In the material below, the lines to reproduce exactly are the one containing "### Session Data Structure" and all lines after it through the last.

* * * * * * *

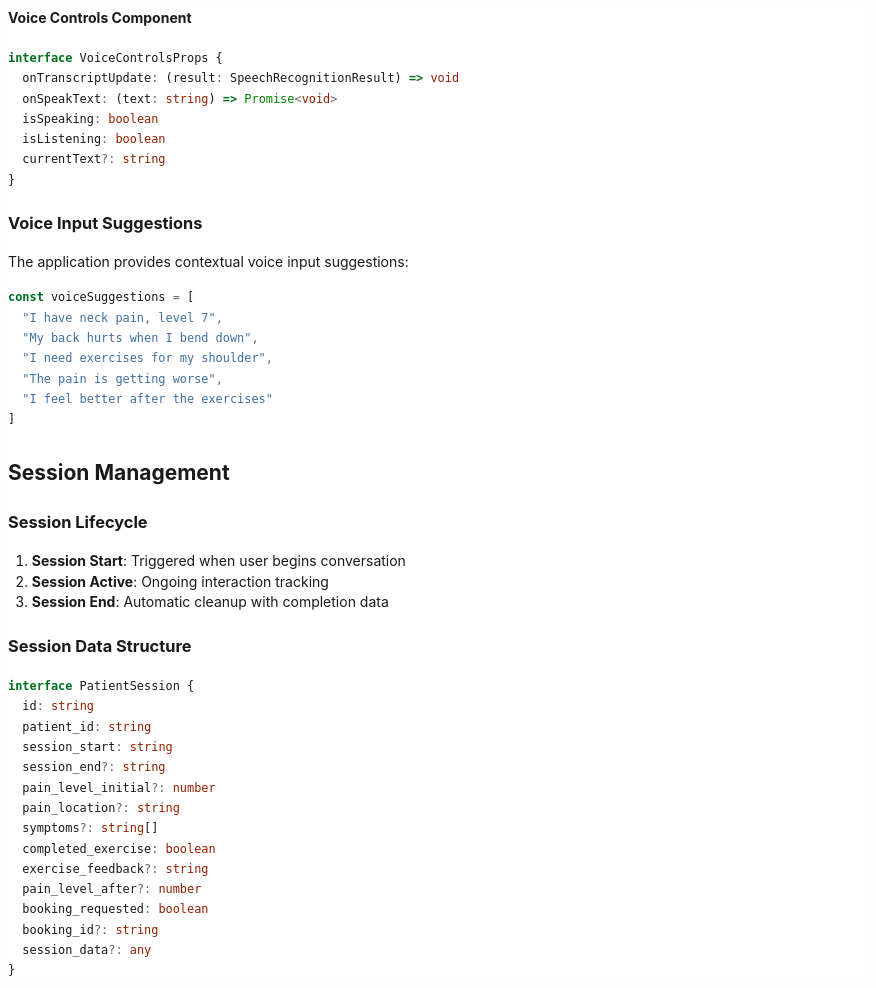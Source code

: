 #### Voice Controls Component
```typescript
interface VoiceControlsProps {
  onTranscriptUpdate: (result: SpeechRecognitionResult) => void
  onSpeakText: (text: string) => Promise<void>
  isSpeaking: boolean
  isListening: boolean
  currentText?: string
}
```

### Voice Input Suggestions

The application provides contextual voice input suggestions:

```typescript
const voiceSuggestions = [
  "I have neck pain, level 7",
  "My back hurts when I bend down",
  "I need exercises for my shoulder",
  "The pain is getting worse",
  "I feel better after the exercises"
]
```

## Session Management

### Session Lifecycle

1. **Session Start**: Triggered when user begins conversation
2. **Session Active**: Ongoing interaction tracking
3. **Session End**: Automatic cleanup with completion data

### Session Data Structure
```typescript
interface PatientSession {
  id: string
  patient_id: string
  session_start: string
  session_end?: string
  pain_level_initial?: number
  pain_location?: string
  symptoms?: string[]
  completed_exercise: boolean
  exercise_feedback?: string
  pain_level_after?: number
  booking_requested: boolean
  booking_id?: string
  session_data?: any
}
```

* * * * * * *

• [THE ANSWER]:
### Session Data Structure
```typescript
interface PatientSession {
  id: string
  patient_id: string
  session_start: string
  session_end?: string
  pain_level_initial?: number
  pain_location?: string
  symptoms?: string[]
  completed_exercise: boolean
  exercise_feedback?: string
  pain_level_after?: number
  booking_requested: boolean
  booking_id?: string
  session_data?: any
}
```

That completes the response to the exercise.